▶ [ASSIGNED TASK]:
Find and return every line of the data that contains the word "Please".

Source texts of formatted documents
=====

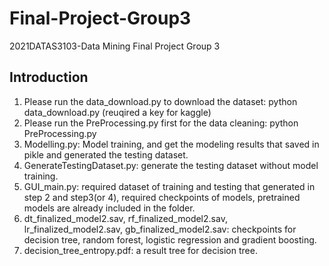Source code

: # Final-Project-Group3
2021DATAS3103-Data Mining Final Project Group 3
## Introduction
1. Please run the data_download.py to download the dataset: python data_download.py (reuqired a key for kaggle)
2. Please run the PreProcessing.py first for the data cleaning: python PreProcessing.py
3. Modelling.py: Model training, and get the modeling results that saved in pikle and generated the testing dataset.
4. GenerateTestingDataset.py: generate the testing dataset without model training.
5. GUI_main.py: required dataset of training and testing that generated in step 2 and step3(or 4), required checkpoints of models, pretrained models are already included in the folder.
6. dt_finalized_model2.sav, rf_finalized_model2.sav, lr_finalized_model2.sav, gb_finalized_model2.sav: checkpoints for decision tree, random forest, logistic regression and gradient boosting.
7. decision_tree_entropy.pdf: a result tree for decision tree.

=====

▶ [RESULT BELOW]:
1. Please run the data_download.py to download the dataset: python data_download.py (reuqired a key for kaggle)
2. Please run the PreProcessing.py first for the data cleaning: python PreProcessing.py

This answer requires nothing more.